To do. Exactly the lines below, starting with the one containing "所以做到设备系统8.0以下申请权限，8.0以上不申请权限即可，修改权限声明代码。" and going on through the one containing "## Running this", must be reproduced, both ends included, and no pictures with them.

Saved data entries

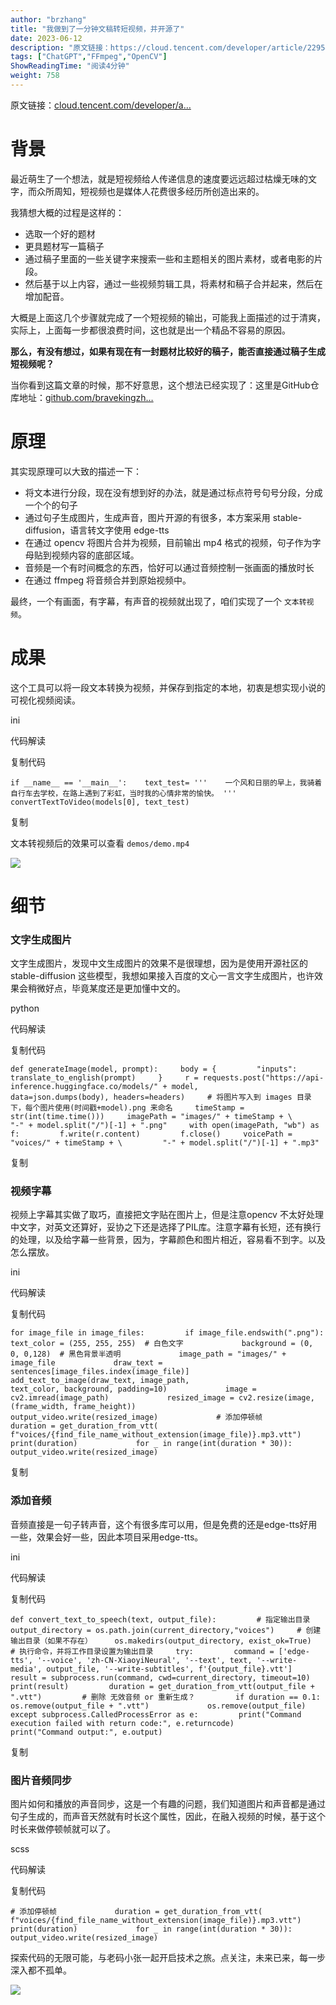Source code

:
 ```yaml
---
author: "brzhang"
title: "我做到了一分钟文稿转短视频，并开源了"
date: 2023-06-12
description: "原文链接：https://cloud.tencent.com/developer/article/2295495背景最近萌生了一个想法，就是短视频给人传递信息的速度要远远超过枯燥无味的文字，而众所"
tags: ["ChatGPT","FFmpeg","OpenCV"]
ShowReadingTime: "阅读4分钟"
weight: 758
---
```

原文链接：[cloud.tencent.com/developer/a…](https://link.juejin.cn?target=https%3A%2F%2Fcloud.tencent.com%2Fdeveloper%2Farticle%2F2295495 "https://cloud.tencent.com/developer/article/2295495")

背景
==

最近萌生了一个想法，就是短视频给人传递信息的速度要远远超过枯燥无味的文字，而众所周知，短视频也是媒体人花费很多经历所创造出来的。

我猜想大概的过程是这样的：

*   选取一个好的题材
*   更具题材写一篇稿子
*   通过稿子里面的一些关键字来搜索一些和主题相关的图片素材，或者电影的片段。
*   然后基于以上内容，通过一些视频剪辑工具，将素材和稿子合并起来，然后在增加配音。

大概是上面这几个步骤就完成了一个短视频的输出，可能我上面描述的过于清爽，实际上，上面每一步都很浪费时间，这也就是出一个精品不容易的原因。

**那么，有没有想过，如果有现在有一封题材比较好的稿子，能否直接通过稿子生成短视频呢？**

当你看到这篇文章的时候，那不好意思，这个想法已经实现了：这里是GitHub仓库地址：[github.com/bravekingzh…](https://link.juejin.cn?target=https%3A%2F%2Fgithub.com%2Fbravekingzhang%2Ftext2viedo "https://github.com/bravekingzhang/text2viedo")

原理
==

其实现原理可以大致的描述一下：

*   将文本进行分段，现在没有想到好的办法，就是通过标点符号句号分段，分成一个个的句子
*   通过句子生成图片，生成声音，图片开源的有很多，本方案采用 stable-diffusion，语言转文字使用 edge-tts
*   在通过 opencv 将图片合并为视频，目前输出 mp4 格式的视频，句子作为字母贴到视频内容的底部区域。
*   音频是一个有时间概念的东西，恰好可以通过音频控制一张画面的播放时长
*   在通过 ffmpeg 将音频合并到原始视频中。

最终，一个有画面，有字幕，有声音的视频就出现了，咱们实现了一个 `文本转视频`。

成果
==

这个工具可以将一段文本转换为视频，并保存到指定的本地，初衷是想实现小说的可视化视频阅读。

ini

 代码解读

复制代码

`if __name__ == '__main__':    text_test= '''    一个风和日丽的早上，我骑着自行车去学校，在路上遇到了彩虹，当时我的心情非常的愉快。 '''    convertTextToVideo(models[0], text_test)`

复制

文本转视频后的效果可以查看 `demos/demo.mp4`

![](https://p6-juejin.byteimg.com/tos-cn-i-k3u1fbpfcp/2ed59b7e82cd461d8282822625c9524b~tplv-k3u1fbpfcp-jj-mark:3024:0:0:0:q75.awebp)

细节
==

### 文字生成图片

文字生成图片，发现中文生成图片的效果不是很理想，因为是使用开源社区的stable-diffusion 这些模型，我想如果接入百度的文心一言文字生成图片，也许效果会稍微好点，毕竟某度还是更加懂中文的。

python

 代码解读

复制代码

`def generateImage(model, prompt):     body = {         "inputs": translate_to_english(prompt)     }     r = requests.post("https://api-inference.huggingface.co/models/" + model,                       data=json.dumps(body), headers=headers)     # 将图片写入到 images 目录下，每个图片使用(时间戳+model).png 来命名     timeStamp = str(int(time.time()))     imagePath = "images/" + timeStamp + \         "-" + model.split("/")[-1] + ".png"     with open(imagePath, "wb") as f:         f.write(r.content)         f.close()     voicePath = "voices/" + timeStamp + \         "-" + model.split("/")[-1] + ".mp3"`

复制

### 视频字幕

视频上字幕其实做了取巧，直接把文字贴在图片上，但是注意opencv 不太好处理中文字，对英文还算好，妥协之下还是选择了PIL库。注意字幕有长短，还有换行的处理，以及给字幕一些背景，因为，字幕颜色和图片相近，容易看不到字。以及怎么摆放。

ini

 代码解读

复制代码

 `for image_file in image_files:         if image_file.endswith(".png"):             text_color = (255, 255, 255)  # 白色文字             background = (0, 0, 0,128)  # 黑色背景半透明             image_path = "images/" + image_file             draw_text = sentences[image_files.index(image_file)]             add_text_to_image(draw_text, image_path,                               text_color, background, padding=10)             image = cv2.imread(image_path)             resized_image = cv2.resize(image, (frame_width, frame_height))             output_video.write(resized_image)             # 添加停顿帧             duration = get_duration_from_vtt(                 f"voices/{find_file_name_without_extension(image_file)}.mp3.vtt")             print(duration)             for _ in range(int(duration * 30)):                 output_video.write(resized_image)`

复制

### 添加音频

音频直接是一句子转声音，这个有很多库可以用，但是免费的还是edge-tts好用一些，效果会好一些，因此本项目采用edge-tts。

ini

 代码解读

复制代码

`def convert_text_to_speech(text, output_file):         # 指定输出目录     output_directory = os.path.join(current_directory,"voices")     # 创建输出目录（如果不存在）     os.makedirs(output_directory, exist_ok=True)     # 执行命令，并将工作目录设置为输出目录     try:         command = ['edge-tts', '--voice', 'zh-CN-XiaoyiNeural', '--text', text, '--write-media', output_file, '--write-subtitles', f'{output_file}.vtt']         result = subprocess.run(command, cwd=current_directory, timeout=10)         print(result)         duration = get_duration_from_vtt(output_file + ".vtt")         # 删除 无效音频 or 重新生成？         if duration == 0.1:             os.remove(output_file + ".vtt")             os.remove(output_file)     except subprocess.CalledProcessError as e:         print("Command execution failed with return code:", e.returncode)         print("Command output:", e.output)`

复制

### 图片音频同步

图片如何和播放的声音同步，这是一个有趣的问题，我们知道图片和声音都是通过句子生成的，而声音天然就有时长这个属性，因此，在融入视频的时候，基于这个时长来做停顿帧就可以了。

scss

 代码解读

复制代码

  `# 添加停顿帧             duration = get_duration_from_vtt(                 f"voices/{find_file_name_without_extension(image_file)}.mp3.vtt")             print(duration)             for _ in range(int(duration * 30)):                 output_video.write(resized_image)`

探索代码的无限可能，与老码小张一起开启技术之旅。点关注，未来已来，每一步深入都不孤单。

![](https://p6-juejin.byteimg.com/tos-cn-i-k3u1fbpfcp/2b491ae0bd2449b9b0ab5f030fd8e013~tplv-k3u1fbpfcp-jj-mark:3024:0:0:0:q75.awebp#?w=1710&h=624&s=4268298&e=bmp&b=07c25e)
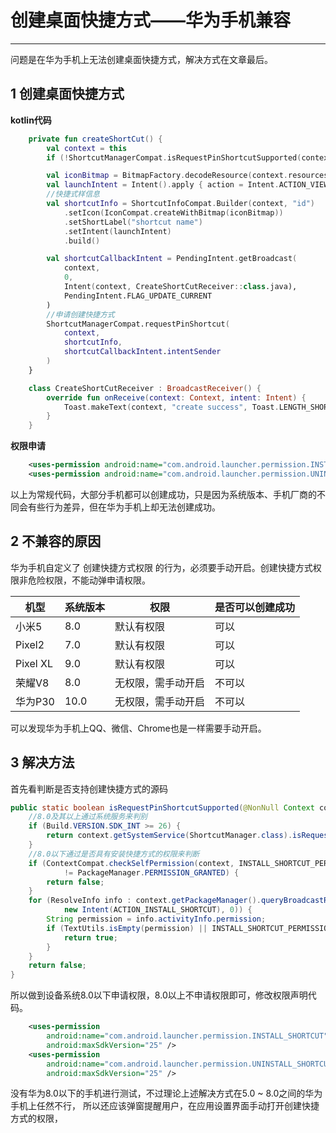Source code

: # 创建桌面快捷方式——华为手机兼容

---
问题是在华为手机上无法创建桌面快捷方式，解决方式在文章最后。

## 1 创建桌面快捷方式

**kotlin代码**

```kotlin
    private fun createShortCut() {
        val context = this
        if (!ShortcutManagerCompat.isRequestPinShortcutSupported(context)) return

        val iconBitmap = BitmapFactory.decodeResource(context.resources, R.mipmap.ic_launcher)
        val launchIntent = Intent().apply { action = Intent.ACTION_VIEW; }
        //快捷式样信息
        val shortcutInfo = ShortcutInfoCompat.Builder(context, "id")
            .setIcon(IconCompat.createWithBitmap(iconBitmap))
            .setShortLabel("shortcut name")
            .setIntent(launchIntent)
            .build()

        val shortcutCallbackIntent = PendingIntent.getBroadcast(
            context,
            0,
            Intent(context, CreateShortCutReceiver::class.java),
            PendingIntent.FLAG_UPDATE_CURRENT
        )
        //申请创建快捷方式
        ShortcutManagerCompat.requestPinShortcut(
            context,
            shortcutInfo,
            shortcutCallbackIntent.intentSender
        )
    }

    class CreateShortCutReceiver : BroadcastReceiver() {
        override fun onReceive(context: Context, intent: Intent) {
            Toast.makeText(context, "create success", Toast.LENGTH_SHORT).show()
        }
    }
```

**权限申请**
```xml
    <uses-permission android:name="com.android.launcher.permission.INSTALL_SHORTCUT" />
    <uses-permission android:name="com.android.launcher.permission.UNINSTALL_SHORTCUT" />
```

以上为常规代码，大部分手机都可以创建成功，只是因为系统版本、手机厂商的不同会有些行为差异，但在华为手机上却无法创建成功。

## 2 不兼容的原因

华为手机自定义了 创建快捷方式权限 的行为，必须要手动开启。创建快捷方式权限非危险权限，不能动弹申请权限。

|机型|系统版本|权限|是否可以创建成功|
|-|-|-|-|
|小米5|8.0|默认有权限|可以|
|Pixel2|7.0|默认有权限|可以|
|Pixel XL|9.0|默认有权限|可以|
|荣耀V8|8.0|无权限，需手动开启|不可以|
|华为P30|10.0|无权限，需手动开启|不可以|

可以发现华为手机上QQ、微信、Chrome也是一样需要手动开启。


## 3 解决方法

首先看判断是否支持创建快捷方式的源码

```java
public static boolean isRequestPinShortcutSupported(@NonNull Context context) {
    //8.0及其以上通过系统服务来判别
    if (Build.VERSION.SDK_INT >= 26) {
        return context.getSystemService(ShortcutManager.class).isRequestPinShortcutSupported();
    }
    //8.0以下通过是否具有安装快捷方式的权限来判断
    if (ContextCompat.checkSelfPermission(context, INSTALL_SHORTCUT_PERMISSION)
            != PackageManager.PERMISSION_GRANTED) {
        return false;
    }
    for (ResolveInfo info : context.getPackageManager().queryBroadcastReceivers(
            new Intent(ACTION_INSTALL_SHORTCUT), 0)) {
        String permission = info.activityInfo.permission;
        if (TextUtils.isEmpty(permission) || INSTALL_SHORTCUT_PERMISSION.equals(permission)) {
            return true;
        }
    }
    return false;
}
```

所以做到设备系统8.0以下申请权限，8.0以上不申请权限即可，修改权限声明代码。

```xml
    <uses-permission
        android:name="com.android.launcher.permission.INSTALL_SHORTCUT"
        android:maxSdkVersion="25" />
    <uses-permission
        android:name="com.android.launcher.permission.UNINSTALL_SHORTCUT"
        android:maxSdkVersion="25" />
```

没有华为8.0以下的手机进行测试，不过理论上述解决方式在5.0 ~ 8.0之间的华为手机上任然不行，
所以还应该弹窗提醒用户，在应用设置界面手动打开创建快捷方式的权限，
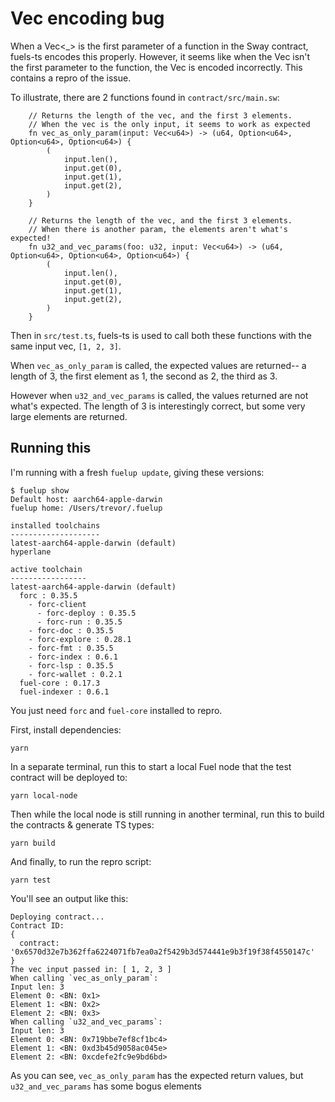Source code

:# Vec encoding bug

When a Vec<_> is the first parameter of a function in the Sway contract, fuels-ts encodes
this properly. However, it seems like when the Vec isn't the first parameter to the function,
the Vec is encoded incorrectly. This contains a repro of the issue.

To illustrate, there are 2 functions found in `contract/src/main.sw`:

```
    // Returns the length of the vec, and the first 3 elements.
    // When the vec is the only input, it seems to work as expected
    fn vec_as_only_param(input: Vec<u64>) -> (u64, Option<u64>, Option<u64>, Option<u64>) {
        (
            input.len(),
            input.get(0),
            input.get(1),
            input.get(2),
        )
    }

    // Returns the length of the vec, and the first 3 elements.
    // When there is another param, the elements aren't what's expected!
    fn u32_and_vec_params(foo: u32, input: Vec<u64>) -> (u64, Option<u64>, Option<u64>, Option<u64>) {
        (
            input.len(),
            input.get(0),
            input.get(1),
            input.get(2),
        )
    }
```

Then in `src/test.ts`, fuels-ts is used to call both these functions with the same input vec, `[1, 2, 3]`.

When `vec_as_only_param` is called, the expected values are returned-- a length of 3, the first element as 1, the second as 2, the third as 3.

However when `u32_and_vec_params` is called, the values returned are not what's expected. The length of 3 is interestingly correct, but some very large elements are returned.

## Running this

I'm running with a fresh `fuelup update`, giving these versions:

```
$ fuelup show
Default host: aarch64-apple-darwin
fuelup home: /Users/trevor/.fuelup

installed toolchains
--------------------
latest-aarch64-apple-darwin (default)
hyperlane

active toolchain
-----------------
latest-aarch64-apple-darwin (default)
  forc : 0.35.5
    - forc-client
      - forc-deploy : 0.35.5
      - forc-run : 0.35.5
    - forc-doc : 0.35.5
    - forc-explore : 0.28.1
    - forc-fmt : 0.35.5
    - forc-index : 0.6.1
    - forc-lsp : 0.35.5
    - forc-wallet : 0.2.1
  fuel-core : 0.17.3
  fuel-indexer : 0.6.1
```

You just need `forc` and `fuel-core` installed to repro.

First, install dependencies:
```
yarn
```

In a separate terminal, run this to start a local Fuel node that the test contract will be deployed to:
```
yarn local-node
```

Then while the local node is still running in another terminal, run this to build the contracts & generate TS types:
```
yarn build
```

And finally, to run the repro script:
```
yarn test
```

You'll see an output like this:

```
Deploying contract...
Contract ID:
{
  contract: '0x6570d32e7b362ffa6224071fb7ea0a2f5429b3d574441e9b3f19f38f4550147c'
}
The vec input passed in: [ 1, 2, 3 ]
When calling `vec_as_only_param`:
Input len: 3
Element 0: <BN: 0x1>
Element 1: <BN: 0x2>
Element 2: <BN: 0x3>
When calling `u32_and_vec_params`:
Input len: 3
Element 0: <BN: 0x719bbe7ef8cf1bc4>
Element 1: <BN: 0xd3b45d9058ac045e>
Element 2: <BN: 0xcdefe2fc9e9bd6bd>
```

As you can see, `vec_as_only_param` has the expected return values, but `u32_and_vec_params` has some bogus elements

Completed exercise.
所以做到设备系统8.0以下申请权限，8.0以上不申请权限即可，修改权限声明代码。

```xml
    <uses-permission
        android:name="com.android.launcher.permission.INSTALL_SHORTCUT"
        android:maxSdkVersion="25" />
    <uses-permission
        android:name="com.android.launcher.permission.UNINSTALL_SHORTCUT"
        android:maxSdkVersion="25" />
```

没有华为8.0以下的手机进行测试，不过理论上述解决方式在5.0 ~ 8.0之间的华为手机上任然不行，
所以还应该弹窗提醒用户，在应用设置界面手动打开创建快捷方式的权限，
Source code

:# Vec encoding bug

When a Vec<_> is the first parameter of a function in the Sway contract, fuels-ts encodes
this properly. However, it seems like when the Vec isn't the first parameter to the function,
the Vec is encoded incorrectly. This contains a repro of the issue.

To illustrate, there are 2 functions found in `contract/src/main.sw`:

```
    // Returns the length of the vec, and the first 3 elements.
    // When the vec is the only input, it seems to work as expected
    fn vec_as_only_param(input: Vec<u64>) -> (u64, Option<u64>, Option<u64>, Option<u64>) {
        (
            input.len(),
            input.get(0),
            input.get(1),
            input.get(2),
        )
    }

    // Returns the length of the vec, and the first 3 elements.
    // When there is another param, the elements aren't what's expected!
    fn u32_and_vec_params(foo: u32, input: Vec<u64>) -> (u64, Option<u64>, Option<u64>, Option<u64>) {
        (
            input.len(),
            input.get(0),
            input.get(1),
            input.get(2),
        )
    }
```

Then in `src/test.ts`, fuels-ts is used to call both these functions with the same input vec, `[1, 2, 3]`.

When `vec_as_only_param` is called, the expected values are returned-- a length of 3, the first element as 1, the second as 2, the third as 3.

However when `u32_and_vec_params` is called, the values returned are not what's expected. The length of 3 is interestingly correct, but some very large elements are returned.

## Running this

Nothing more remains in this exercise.